Gottfried Jägers Fotomaterialarbeiten sind weit mehr als nur ein Verweis auf das verwendete Medium – sie sind eine radikale Hommage an das fotografische Material selbst. Was zunächst simpel erscheint, offenbart sich als vielschichtiges Konzept, das mit jeder Arbeit eine neue Wendung nimmt. Die Werke fordern nicht nur das Auge, sondern auch den Verstand – oft erschließen sie sich erst im performativen Akt des Künstlers in ihrer ganzen Tiefe.
Der Vortrag beleuchtet die historischen wie aktuellen Bedeutungsebenen dieser Werkreihe im vielgestaltigen Œuvre Gottfried Jägers. Dabei wird ihr Potenzial für eine medienreflexive Auseinandersetzung mit der Fotografie herausgearbeitet – eine Spurensuche an den Rändern des Fotografischen.
Franziska Kunze
Dr. Franziska Kunze (*1984 Rostock, DDR) leitet die Sammlung Fotografie und Zeitbasierte Medien an der Pinakothek der Moderne. Zu den von ihr kuratierten Ausstellungen gehören Glitch. Die Kunst der Störung (2023) und On View. Begegnungen mit dem Fotografischen (co-kuratiert 2025). 2019/20 verantwortete sie die Abteilung Gegenwartskunst am LWL-Museum für Kunst und Kultur in Münster und war von 2017 bis 2019 Stipendiatin im Programm Museumskurator:innen für Fotografie der Alfried Krupp von Bohlen und Halbach-Stiftung. Sie übernimmt Lehraufträge, verfasst Texte und engagiert sich in verschiedenen Fachjurys zur Fotografie.

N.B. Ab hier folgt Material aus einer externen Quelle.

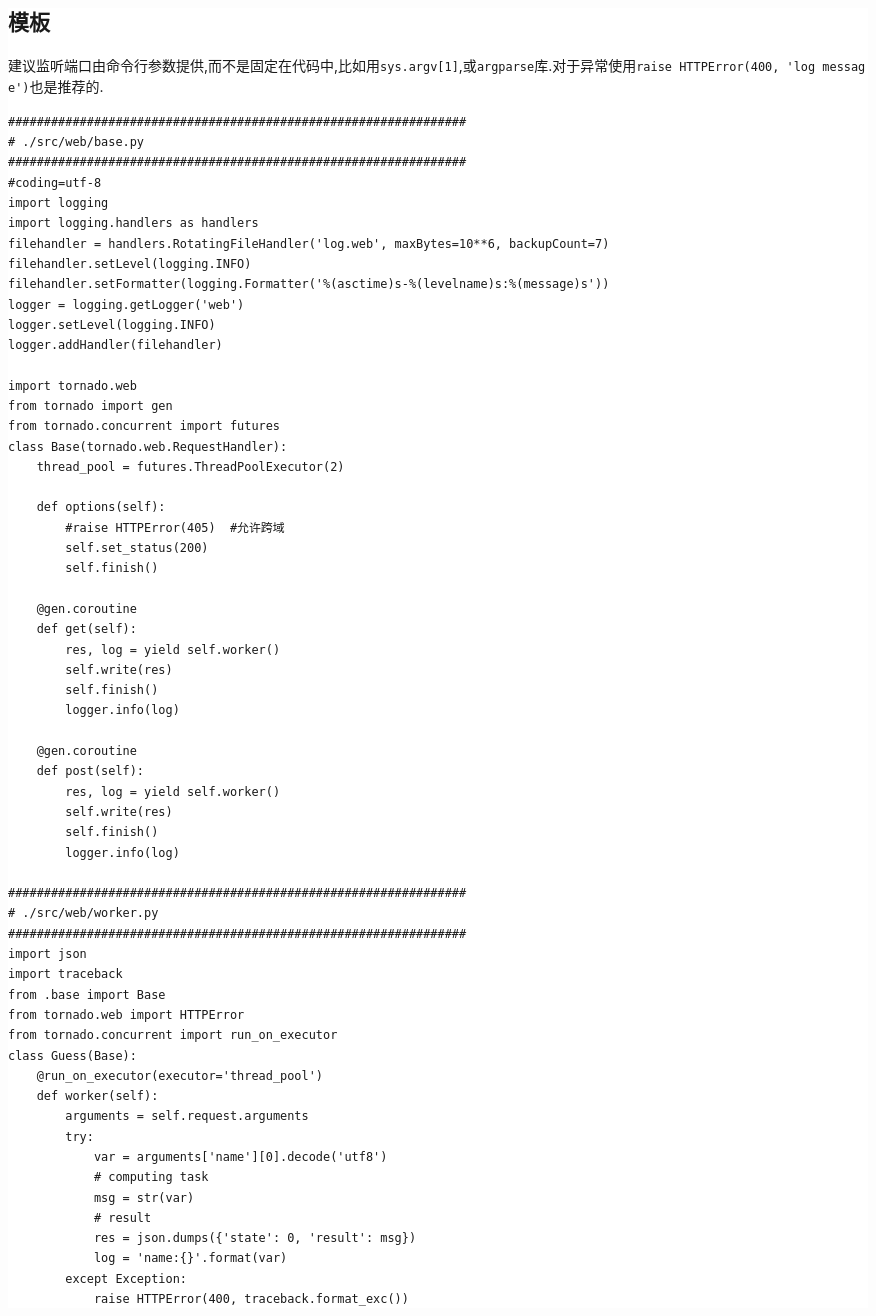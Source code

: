 ## 模板
建议监听端口由命令行参数提供,而不是固定在代码中,比如用`sys.argv[1]`,或`argparse`库.对于异常使用`raise HTTPError(400, 'log message')`也是推荐的.
```
################################################################
# ./src/web/base.py
################################################################
#coding=utf-8
import logging
import logging.handlers as handlers
filehandler = handlers.RotatingFileHandler('log.web', maxBytes=10**6, backupCount=7)
filehandler.setLevel(logging.INFO)
filehandler.setFormatter(logging.Formatter('%(asctime)s-%(levelname)s:%(message)s'))
logger = logging.getLogger('web')
logger.setLevel(logging.INFO)
logger.addHandler(filehandler)

import tornado.web
from tornado import gen
from tornado.concurrent import futures
class Base(tornado.web.RequestHandler):
    thread_pool = futures.ThreadPoolExecutor(2)

    def options(self):
        #raise HTTPError(405)  #允许跨域
        self.set_status(200)
        self.finish()

    @gen.coroutine
    def get(self):
        res, log = yield self.worker()
        self.write(res)
        self.finish()
        logger.info(log)

    @gen.coroutine
    def post(self):
        res, log = yield self.worker()
        self.write(res)
        self.finish()
        logger.info(log)

################################################################
# ./src/web/worker.py
################################################################
import json
import traceback
from .base import Base
from tornado.web import HTTPError
from tornado.concurrent import run_on_executor
class Guess(Base):
    @run_on_executor(executor='thread_pool')
    def worker(self):
        arguments = self.request.arguments
        try:
            var = arguments['name'][0].decode('utf8')
            # computing task
            msg = str(var)
            # result
            res = json.dumps({'state': 0, 'result': msg})
            log = 'name:{}'.format(var)
        except Exception:
            raise HTTPError(400, traceback.format_exc())
```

Dr Franziska Kunze (*1984 Rostock, Germany) is chief curator of photography and time-based media at the Bavarian State Painting Collections | Pinakothek der Moderne in Munich. The exhibitions she has curated include Glitch. The Art of Interference (2023) and On View. Encounters with the Photographic (co-curated in 2025). Before, she was vicariously responsible for the Contemporary Art Department at the LWL-Museum für Kunst und Kultur in Münster and was from 2017 to 2019 a fellow in the programme Museum Curators for Photography of the Alfried Krupp von Bohlen und Halbach Foundation. Franziska takes on teaching assignments, writes texts and is involved in various expert juries on photography.
@franziska__kunze
Bild: © Elisabeth Greil
Artist Talk mit Moderation von Ruth Horak, Jana Sehnert
Für ein abschließendes Künstlergespräch werden zwei Pioniere der Generativen Ästhetik Prof. em. Gottfried Jäger (Begründer der Generativen Fotografie) und Prof. em. Frieder Nake (Pionier der Computerkunst) auf das Podium geladen. Während mit der Ausrichtung des 1. Bielefelder Postfotosymposiums auf eine bestehende Forschungstradition der von Gottfried Jäger etablierten Fotosymposien zurückgegriffen wird, hat die HSBI mit der Besetzung von Professur für Generative Bildsysteme mit Prof. Adrian Sauer die Spielarten Generativer Ästhetik erneut auf den Lehrplan gebracht.
Unter der Moderation von Dr. Ruth Horak (Kuratorin und Publizistin, u.a. zu konzeptueller zeitgenössischer Kunst und Abstraktion in Fotografie) und der Masterstudentin Jana Sehnert wird eingeladen gemeinsam mit den Künstlern den begriffsgeschichtlichen Wandel des Generativen, sowie seine technologischen und materiellen Einbettungen, zu reflektieren und diskutieren.
Gottfried Jäger, Frieder Nake, Adrian Sauer
Gottfried Jäger (geboren 1937 in Burg bei Magdeburg), begann nach klassischer Lehre im Fotohandwerk und seinem Studium an der Staatl. Höheren Fachschule für Photographie in Köln 1960 seine Lehrtätigkeit an der Werkkunstschule Bielefeld (heute Hochschule Bielefeld). 1973 wurde er hier zum Professor für Künstlerische Grundlagen der Fotografie und Generative Bildsysteme berufen. Bis zu seiner Emeritierung im Jahr 2003 hat er die künstlerische Praxis und den medientheoretischen Diskurs an der Bielefelder Hochschule vorangetrieben und mit den Bielefelder Fotosymposien maßgeblich geprägt.
2011 promovierte er an der Universität Bielefeld zum Thema Mikrofotografie als Obsession. Das fotografische Werk von Carl Strüwe (1898-1989).
Als Künstler hat er an diskursbildenden Gruppenausstellungen zur Generativen Fotografie und Ästhetik teilgenommen und dazu zahlreiche Publikationen veröffentlicht. Für sein Werk wurde er 1992 mit der George-Eastman-Medaille der Deutschen Fotografischen Akademie (DFA) und 1996 mit der David-Octavius-Hill-Medaille der Deutschen Gesellschaft für Photographie (DGPh) geehrt.